Source records:
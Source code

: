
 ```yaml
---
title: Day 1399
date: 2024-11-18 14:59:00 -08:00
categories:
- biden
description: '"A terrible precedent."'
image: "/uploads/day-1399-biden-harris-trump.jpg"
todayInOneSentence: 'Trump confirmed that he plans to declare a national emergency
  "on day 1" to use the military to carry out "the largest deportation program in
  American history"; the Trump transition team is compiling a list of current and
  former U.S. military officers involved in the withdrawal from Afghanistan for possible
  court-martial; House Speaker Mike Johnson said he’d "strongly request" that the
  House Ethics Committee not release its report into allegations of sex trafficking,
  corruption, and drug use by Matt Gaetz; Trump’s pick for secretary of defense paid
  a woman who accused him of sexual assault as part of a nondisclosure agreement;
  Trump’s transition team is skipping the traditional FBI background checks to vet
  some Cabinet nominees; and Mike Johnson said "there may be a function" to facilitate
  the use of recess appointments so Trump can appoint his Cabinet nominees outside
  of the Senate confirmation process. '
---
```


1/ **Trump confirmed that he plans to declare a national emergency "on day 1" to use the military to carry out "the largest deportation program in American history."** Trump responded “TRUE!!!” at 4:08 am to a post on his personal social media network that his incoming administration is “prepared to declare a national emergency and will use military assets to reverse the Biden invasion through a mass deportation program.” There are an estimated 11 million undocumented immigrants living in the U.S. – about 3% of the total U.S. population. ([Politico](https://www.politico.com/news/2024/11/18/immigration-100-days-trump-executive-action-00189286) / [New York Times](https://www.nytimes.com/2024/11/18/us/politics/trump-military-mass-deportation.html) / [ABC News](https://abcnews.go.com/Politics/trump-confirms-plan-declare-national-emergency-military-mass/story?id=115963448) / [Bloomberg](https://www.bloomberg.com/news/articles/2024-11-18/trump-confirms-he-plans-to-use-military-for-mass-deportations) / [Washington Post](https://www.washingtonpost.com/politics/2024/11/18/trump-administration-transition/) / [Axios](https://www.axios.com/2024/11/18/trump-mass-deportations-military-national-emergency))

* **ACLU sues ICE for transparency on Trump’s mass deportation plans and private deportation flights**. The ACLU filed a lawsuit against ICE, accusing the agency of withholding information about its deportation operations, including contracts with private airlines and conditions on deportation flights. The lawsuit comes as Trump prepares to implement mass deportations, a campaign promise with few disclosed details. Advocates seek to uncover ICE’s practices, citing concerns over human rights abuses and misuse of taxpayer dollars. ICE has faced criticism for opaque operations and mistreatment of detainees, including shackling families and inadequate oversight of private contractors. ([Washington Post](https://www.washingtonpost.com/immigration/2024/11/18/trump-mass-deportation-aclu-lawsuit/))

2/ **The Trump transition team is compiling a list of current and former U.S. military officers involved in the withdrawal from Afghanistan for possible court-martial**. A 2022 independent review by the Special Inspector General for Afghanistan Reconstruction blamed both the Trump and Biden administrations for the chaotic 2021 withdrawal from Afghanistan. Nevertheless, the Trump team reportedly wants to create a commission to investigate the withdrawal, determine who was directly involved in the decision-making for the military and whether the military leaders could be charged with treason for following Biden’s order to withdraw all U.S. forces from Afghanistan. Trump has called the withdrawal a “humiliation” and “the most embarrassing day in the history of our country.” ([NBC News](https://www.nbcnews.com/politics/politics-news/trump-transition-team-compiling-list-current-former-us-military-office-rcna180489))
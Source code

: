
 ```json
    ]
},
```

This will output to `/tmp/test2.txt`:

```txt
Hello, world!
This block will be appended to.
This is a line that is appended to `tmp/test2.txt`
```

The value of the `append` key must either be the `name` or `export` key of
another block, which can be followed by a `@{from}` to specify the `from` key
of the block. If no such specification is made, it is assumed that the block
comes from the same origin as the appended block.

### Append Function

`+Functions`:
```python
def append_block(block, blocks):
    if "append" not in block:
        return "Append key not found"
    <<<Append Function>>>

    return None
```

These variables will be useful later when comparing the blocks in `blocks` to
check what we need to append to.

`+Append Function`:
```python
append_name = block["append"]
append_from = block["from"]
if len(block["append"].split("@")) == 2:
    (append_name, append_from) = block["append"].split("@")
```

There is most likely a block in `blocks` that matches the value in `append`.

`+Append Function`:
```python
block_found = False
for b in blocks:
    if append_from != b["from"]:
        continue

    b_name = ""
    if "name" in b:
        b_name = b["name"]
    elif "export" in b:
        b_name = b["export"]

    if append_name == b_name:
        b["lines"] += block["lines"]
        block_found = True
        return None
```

Aim of the task:
Determine the number of lines in the listing that hold the word "split". Nothing but that number is wanted.

Response to the task:
2